Solvent effects on allosteric equilibria: stabilization of T and R conformations of Escherichia coli aspartate transcarbamylase by organic solvents.

The activity of Escherichia coli aspartate transcarbamylase (ATCase) is markedly influenced by the addition of organic solvents to the assay medium. The cosolvents tested, which include simple aliphatic alcohols, amides, and ureas, as well as acetone and dioxane, fall into two different classes: the most polar ones (formamide, acetamide, N-methylformamide, and urea) stimulate the enzyme activity for all concentrations tested.

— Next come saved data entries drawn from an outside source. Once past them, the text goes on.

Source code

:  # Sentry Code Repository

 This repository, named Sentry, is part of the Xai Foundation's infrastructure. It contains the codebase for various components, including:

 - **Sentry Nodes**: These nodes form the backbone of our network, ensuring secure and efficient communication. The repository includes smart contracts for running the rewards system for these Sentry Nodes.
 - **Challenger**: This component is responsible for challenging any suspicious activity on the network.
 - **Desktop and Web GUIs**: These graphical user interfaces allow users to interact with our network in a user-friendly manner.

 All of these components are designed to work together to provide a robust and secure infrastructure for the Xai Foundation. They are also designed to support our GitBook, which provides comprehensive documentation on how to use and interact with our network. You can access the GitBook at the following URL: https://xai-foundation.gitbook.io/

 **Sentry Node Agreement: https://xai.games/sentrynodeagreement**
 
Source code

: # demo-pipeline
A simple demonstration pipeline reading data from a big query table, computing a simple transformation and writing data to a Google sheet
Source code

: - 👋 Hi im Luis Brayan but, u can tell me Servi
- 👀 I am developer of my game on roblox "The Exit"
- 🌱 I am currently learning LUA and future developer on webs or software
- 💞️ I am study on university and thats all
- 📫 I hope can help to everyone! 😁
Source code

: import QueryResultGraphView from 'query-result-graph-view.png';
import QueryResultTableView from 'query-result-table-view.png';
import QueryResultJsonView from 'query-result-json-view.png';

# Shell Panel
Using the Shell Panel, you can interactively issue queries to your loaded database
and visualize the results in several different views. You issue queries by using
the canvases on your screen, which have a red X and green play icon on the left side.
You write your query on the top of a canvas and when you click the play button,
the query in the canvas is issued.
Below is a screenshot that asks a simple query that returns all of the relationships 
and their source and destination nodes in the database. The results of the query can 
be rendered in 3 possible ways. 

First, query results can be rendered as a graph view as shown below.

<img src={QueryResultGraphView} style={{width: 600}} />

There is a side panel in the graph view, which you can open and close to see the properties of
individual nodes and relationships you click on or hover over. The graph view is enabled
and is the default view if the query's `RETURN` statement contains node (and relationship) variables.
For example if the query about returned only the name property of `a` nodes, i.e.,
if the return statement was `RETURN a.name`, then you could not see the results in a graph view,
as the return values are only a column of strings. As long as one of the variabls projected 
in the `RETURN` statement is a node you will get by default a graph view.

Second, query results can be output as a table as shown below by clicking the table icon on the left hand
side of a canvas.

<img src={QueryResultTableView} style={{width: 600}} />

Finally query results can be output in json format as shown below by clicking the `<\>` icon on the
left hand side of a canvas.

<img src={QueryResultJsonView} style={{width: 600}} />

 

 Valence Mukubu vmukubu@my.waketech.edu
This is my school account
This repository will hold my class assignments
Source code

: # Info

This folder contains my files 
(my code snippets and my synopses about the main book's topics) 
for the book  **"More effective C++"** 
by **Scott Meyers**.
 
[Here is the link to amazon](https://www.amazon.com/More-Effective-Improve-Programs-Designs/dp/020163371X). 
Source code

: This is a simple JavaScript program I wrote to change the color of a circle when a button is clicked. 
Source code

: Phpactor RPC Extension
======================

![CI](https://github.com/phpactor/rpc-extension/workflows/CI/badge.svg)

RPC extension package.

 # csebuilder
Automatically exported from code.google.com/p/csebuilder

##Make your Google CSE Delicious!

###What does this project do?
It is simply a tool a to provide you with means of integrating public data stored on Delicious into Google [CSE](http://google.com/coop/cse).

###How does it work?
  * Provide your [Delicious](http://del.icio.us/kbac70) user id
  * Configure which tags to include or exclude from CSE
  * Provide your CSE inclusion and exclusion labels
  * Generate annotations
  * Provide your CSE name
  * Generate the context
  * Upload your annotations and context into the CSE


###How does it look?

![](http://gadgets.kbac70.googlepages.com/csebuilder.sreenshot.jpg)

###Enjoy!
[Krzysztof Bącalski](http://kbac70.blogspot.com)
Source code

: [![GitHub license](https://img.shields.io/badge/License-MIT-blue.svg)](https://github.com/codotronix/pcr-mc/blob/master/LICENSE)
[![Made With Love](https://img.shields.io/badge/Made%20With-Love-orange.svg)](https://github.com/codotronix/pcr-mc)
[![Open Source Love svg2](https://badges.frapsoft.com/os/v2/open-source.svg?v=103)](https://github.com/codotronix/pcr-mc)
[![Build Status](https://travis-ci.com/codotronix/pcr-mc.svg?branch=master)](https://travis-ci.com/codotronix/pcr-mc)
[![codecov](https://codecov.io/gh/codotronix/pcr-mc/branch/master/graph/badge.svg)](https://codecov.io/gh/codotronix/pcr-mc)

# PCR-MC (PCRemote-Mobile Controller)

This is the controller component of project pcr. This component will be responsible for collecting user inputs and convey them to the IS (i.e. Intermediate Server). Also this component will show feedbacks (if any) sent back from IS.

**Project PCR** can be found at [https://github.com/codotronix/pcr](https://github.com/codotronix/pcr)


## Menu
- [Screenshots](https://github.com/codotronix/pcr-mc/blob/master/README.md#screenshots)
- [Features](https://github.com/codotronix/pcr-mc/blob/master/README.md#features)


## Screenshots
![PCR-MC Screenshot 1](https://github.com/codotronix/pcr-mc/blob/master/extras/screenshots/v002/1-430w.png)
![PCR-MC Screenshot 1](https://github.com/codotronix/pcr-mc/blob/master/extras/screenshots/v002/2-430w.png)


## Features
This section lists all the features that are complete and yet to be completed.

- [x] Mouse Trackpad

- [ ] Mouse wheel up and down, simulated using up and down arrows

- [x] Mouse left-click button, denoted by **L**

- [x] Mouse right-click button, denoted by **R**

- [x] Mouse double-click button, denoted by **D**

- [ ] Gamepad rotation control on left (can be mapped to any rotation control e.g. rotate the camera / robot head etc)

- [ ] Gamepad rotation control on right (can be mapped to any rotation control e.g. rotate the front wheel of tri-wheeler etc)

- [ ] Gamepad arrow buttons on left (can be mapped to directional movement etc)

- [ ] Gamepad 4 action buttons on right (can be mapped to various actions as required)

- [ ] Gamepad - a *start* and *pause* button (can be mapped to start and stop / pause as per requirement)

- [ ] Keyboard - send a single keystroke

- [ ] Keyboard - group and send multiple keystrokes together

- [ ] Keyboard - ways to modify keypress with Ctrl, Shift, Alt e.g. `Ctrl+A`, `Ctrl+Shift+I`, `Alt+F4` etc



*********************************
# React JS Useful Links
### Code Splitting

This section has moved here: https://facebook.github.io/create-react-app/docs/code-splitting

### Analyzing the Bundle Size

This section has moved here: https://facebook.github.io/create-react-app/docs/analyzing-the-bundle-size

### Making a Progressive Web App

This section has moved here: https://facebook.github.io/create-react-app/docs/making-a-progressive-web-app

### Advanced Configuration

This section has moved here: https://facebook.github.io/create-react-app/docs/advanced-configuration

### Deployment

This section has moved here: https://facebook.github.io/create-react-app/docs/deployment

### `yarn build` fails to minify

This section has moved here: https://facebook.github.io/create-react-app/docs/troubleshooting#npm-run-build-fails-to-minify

In contrast, solvents that are less polar than water inhibit the enzyme at low concentrations but stimulate it at higher concentrations. No comparable effects are observed in the case of the isolated catalytic subunits, a non-regulated form of ATCase. Extensive kinetic studies on ATCase and on two of its Michaelian derivatives, 2-thioU-ATCase and carbamylated ATCase, indicate that solvents modulate the same allosteric transition that is responsible for homotropic interactions between the catalytic sites. The stabilization of the R state of ATCase by comparatively high concentrations of cosolvents is reminiscent of similar findings made on hemoglobin and glycogen phosphorylase, suggesting a common underlying mechanism. Addition of organic cosolvents to water is known to reduce hydrophobic interactions, and we suggest that this effect may preferentially stabilize the more "relaxed" conformations of allosteric proteins, because they have a larger surface exposed to solvent [Chothia, C. (1974) Nature (London) 248, 338-339]. On the other hand, we suggest that the stabilization of the T state by low concentrations of all but the most polar cosolvents simply reflects stronger electrostatic interactions in this conformation.